Me hubiera gustado que el nombre de Cuenca
estuviera en la lista de la veintena de ciudades que ayer, día 23, vivieron la
notable experiencia de ver a sus orquestas sinfónicas en calles y plazas,
haciendo música, que es lo que saben, reivindicando su derecho a existir
dignamente. No había pancartas, leo en las crónicas del acto, ni se repartieron
manifiestos, ni hubo gritos o insultos subidos de tono. Ni siquiera, en contra
de lo que es habitual, la policía se dedicó a cargar contra pacíficos
manifestantes, aunque también estaban allí, presentes y oyentes: ¿qué tendrá la
policía de este país democrático que en cuanto ve un grupo de más de dos acude
a vigilar?. Todo era plácido, pacífico, culto, estimulante. La música aplaca a
las fieras, exceptuando a la especie dedicada, para nuestro desconsuelo, a la
administración de la cosa pública. Los músicos de las orquestas sinfónicas
salieron a la calle y las plazas de España, sin distinciones territoriales,
para hacer música, que es lo suyo y lo que la gente, nosotros, el público,
agradecemos. Estaban allí con sus instrumentos, vestidos como corresponde a
músicos de orquesta, serios, bien compuestos, con el director al frente, las
partituras y los atriles ante la vista, las manos dispuestas para acariciar
esos objetos mágicos de los que pueden surgir sonidos maravillosos,
envolventes, ensoñadores. Eran, dicen las crónicas, las siete en punto de la
tarde, cuando todas las orquesta al unísono empezaron a desgranar sus melodías,
empezando por una común a todas, La gazza
ladra, de Gioacchino Rossini y uno imagina, sobrevolando el territorio de
esta España de nuestros dolores, el sonido colectivo, surgiendo desde Málaga y
Donostia, desde Barcelona y Santa Cruz de Tenerife, desde Badajoz a Valencia
pasando, como es natural, por Madrid, rompeolas de todas las calamidades y
sostén de todas las esperanzas. Era, debería ser (lo imagino, porque aquí, en
Cuenca, reinó el silencio) un maravilloso espectáculo desde el cielo,
acariciando el vuelo de las aves mientras a ras de tierra unos públicos
entregados aplaudían a esos músicos que, con su arte, pretendían llamar la
atención del triste destino a que han sido castigados por un poder omnímodo,
injusto, insensible. Hubiera sido bonito que en esta ciudad, a cuyos dirigentes
se les cae la baba hablando de la música y de la cultura, también
participáramos de este singular fenómeno capaz de animar las perspectivas
esperanzadas del país.

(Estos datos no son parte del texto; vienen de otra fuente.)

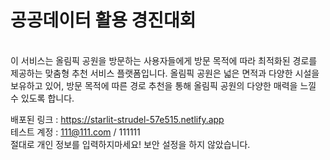 # 공공데이터 활용 경진대회
<br>
이 서비스는 올림픽 공원을 방문하는 사용자들에게 방문 목적에 따라 최적화된 경로를 제공하는 맞춤형 추천 서비스 플랫폼입니다. 올림픽 공원은 넓은 면적과 다양한 시설을 보유하고 있어, 방문 목적에 따른 경로 추천을 통해 올림픽 공원의 다양한 매력을 느낄 수 있도록 합니다.<br>

배포된 링크 : https://starlit-strudel-57e515.netlify.app
<br>
테스트 계정 : 111@111.com / 111111
<br>
절대로 개인 정보를 입력하지마세요! 보안 설정을 하지 않았습니다.
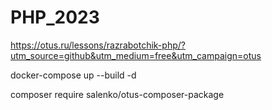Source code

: # PHP_2023

https://otus.ru/lessons/razrabotchik-php/?utm_source=github&utm_medium=free&utm_campaign=otus


docker-compose up --build -d

composer require salenko/otus-composer-package

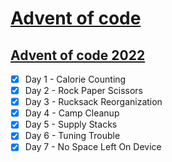 # [Advent of code](https://adventofcode.com/)
## [Advent of code 2022](https://adventofcode.com/2022)
- [x] Day 1 - Calorie Counting
- [x] Day 2 - Rock Paper Scissors
- [x] Day 3 - Rucksack Reorganization
- [x] Day 4 - Camp Cleanup
- [x] Day 5 - Supply Stacks
- [x] Day 6 - Tuning Trouble
- [x] Day 7 - No Space Left On Device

No estuvo Cuenca en el concierto colectivo, nacional, y
bien que lo siento. Quizá porque no hay aquí una orquesta sinfónica, proyecto
frustrado pese a tropecientos intentos y pese también a la buena, benemérita
voluntad, de quienes a otros niveles siguen haciendo música. (Por cierto: si en
algún momento encuentran ustedes, navegando por la red, algo sobre la Orquesta
Sinfónica de Cuenca no se alarmen: es Cuenca, sí, pero del Ecuador. Cosas que
pasan). La foto que acompaña estas palabras es de la Joven Orquesta de Cuenca, actuando en un concierto veraniego, en la Plaza de la Merced.